I rarely like the term “resources” when we talk about human resources in relation to education. The term limits the scope of education, particularly higher education because along with humans as capital which the term resources suggest, educational institutions prepare intellectuals as thinkers, advisers, planners who may be historians, sociologists, humanists, physicists, pedagogues, and so on.
IACER has two higher education programs and we offer courses that prepare students for further research. It gears up with the modern educational idea that for specialized research, both doctoral or other, you must have an interdisciplinary perspective. All specialization begins with an interdisciplinary vision. Our idea of qualification is related to how students gain ‘as much knowledge as possible’ in a limited semester programs about the Humanities and Social Sciences, it’s content and methodologies, so as to venture for specialized research.
What kind of (soft) skills do the college prioritizes for students?
If critical thinking were considered as skill or soft skill, which it is, and not entirely necessary, we prepare students to be critical scholars, logical planner, argumentative thinkers, along with developing sensitivity as cultured citizens. Generally, syllabi are designed to make students work in a ‘real-world situation’, but university syllabi are not necessarily designed to send students to fit in job markets. Fitting into the real world situation is not the sole purpose of education. It is so because we cannot comfortably define what the real-world situation is. Is it getting a job or just being a critically good, sensitive Nepali? There, however, are university programs that try to prepare students to be successful as lawyers, teachers, doctors, engineers and so on.

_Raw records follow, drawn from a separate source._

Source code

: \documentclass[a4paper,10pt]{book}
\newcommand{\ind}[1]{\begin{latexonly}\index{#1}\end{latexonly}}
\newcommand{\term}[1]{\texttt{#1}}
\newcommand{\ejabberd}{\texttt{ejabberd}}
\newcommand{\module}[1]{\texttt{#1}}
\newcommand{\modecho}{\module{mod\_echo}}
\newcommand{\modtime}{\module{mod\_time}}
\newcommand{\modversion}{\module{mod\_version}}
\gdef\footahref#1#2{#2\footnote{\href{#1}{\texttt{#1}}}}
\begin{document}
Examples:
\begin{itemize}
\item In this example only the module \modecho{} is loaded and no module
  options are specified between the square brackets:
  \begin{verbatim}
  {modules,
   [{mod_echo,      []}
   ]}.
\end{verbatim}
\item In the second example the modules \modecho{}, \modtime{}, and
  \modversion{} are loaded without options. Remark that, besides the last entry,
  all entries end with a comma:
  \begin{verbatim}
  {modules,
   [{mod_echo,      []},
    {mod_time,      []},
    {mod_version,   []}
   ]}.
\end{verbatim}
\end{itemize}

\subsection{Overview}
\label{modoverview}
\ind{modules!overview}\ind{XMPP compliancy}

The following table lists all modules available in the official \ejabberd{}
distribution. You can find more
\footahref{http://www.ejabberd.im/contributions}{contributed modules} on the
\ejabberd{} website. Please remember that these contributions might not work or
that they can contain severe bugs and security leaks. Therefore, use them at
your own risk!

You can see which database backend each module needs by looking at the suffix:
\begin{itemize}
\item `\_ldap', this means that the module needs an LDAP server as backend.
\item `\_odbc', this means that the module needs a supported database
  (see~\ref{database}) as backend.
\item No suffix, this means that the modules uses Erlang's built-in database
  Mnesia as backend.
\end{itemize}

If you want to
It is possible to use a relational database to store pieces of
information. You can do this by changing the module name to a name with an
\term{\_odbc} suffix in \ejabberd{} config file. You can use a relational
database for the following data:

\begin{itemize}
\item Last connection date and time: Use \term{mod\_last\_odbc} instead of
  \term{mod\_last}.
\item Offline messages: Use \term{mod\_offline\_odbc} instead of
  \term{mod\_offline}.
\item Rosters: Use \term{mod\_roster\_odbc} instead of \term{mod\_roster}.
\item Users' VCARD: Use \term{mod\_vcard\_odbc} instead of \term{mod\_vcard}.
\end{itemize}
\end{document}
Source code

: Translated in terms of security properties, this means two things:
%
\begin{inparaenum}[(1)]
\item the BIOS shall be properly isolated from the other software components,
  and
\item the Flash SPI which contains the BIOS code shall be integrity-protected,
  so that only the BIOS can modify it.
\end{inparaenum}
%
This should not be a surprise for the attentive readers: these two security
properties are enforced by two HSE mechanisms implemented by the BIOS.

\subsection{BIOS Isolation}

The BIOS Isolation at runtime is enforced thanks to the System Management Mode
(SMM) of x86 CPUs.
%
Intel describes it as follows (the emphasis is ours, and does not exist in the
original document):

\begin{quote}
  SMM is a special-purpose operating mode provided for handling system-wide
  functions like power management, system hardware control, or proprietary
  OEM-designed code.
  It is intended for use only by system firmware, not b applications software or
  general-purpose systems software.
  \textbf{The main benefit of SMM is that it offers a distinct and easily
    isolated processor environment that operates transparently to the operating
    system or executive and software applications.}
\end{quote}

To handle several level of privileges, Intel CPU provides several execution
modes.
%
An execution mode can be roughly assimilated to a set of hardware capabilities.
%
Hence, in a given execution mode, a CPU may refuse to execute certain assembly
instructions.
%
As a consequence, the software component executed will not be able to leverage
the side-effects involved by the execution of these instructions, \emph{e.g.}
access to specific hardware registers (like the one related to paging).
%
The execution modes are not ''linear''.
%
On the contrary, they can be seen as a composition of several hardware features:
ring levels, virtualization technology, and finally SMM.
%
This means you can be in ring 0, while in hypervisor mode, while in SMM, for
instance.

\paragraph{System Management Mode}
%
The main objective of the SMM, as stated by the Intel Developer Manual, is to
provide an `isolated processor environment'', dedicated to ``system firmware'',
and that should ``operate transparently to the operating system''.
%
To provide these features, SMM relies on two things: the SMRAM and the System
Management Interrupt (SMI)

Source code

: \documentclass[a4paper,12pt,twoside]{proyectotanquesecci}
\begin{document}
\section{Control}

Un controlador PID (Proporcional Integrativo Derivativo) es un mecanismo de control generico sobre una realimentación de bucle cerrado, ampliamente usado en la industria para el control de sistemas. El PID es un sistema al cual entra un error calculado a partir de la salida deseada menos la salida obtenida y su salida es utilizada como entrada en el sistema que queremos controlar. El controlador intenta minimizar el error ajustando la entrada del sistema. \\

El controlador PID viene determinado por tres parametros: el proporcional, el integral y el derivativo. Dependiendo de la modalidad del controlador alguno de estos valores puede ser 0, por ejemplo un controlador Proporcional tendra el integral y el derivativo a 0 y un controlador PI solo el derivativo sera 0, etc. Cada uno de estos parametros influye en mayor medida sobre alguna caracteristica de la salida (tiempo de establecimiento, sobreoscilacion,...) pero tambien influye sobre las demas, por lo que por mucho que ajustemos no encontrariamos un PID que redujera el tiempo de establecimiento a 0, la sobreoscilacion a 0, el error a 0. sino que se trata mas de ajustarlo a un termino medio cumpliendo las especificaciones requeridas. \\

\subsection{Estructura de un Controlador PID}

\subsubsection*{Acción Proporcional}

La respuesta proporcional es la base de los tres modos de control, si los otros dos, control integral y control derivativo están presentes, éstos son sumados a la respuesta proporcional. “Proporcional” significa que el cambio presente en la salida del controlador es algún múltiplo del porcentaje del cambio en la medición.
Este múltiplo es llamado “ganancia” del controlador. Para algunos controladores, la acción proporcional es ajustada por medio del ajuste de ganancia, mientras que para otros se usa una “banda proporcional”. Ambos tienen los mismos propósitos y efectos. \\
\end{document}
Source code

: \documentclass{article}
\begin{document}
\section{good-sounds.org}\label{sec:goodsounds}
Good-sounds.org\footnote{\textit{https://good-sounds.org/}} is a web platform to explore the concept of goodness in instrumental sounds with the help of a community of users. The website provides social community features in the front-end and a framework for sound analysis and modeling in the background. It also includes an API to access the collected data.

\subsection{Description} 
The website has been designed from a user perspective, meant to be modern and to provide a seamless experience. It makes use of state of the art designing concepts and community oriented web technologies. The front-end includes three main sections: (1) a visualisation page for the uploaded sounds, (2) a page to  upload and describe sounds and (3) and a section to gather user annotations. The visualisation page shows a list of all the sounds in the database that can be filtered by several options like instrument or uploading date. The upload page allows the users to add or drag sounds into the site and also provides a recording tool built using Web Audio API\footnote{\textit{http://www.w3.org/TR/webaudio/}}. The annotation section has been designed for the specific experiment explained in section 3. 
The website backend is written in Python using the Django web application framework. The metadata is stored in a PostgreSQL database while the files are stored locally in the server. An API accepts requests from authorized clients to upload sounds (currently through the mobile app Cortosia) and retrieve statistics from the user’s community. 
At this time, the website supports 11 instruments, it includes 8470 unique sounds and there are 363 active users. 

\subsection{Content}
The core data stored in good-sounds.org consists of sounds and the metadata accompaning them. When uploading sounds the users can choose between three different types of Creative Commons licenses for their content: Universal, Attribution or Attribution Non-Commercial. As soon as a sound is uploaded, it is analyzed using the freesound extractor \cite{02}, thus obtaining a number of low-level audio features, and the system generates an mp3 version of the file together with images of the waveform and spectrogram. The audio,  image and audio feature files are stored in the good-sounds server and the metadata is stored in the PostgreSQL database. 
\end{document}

There is a gap in the demand and supply regarding the qualified human resources market. How is the college making sure that the manpower produce is meeting the demand?
IACER students are mostly teachers and they look for teaching jobs too. Most of our students are successful teachers but they have to look for jobs outside of Kathmandu too. Moving out provides more scopes in teaching. We try to connect with schools and colleges for job placements. We have to be professionally planning about job placements as management schools do.

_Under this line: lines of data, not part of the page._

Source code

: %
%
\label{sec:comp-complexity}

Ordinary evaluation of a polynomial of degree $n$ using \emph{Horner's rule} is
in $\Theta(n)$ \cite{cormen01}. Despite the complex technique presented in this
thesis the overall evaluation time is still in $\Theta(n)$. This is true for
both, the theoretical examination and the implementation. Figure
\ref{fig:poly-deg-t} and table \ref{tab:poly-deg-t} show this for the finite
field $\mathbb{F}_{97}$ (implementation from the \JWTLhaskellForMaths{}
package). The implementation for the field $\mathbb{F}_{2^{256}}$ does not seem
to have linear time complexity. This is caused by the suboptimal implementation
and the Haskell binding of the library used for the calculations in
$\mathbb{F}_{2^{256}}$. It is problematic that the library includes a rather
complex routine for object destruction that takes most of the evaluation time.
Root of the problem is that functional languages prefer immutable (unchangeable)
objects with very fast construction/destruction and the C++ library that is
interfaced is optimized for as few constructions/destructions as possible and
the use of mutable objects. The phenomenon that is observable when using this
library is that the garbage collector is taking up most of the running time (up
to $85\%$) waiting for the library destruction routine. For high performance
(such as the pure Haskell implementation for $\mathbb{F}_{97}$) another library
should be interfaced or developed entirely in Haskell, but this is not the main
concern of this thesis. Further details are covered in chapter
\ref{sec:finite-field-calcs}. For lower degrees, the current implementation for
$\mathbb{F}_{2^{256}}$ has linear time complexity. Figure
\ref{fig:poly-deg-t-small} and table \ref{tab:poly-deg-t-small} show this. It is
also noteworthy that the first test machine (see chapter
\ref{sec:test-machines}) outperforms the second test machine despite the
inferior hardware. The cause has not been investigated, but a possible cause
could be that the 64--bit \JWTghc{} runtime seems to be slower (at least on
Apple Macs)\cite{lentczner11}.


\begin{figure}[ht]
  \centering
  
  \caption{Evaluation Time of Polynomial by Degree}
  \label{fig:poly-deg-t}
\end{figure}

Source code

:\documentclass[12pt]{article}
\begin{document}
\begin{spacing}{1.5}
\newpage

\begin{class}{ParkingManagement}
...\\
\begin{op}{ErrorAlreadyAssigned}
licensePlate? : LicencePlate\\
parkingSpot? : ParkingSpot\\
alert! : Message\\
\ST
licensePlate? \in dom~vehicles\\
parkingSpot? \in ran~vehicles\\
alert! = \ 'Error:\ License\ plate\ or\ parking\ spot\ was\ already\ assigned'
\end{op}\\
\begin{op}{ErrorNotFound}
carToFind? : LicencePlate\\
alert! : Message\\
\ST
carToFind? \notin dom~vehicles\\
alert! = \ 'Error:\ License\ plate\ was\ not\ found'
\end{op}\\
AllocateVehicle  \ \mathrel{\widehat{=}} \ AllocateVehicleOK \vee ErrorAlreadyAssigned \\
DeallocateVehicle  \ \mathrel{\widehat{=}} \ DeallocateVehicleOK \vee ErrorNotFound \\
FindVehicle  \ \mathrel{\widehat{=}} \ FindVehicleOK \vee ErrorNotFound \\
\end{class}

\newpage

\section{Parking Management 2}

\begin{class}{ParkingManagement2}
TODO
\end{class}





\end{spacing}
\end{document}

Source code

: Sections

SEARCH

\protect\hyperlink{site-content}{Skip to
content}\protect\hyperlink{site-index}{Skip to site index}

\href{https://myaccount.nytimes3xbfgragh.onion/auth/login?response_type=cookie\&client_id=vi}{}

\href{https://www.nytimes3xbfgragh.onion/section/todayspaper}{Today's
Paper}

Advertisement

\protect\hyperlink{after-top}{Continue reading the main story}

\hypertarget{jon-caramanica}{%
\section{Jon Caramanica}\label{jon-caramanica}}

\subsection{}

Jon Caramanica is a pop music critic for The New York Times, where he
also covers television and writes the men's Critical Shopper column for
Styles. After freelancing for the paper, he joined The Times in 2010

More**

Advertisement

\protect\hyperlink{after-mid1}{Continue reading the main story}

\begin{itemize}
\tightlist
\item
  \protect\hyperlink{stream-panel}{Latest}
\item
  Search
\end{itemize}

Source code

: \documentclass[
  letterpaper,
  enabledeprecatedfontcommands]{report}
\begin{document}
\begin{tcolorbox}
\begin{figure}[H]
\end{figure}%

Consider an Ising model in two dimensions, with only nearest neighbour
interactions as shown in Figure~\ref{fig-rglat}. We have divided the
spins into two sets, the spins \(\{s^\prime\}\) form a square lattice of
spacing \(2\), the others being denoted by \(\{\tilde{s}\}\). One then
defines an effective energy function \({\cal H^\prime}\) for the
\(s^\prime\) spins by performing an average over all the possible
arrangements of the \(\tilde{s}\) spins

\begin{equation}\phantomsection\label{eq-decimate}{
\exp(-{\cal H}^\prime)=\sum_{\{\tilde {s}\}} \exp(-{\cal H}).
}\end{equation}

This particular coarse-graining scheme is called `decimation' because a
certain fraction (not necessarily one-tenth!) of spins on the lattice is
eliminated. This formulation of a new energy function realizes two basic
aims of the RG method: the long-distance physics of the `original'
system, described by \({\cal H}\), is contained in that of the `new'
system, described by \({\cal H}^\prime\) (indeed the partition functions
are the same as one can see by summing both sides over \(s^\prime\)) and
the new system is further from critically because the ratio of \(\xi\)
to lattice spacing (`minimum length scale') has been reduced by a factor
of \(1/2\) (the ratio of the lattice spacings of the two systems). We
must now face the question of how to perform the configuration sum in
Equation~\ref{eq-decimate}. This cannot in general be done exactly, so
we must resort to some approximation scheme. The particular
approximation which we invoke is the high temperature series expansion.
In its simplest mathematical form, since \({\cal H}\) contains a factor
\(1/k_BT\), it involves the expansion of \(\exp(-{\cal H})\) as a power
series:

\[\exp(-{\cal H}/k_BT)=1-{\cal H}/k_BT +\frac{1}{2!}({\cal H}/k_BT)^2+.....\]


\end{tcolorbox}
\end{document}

How has the response been of organizations hiring the students/manpower produced from the college?
As I said, students going for teaching jobs have performed very successfully. Many opt for media jobs also. In these areas, there are many students who have been professionally successful. English graduates are successful in getting teaching jobs. It is because English education is compulsory in schools and colleges and we need teachers.
In order to better or minimize the gap, we have today in the human resources market. What kind of steps can we take to improve it? What is the college doing for the scenario?
Job placements cannot be the sole responsibility of colleges and universities. If the college aims the courses and programs at job placements too, educational planning should think about such connectivity. But neither government nor educational institutions can sit and plan in their offices unless they encourage a regular team of researchers to do extensive research in this area. I do not see such research is done in, for instance, English or Physics departments. They all focus on disciplinary research and are very departmentally oriented. But leading universities in the world focus on community-oriented researches also, even departments like Chemistry, Psychology, English, and History, etc. should have such community-oriented research. Departmental researches focus a lot on the course, though they are obviously necessary. But the idea of the university is very broad and is larger than 5-year planning.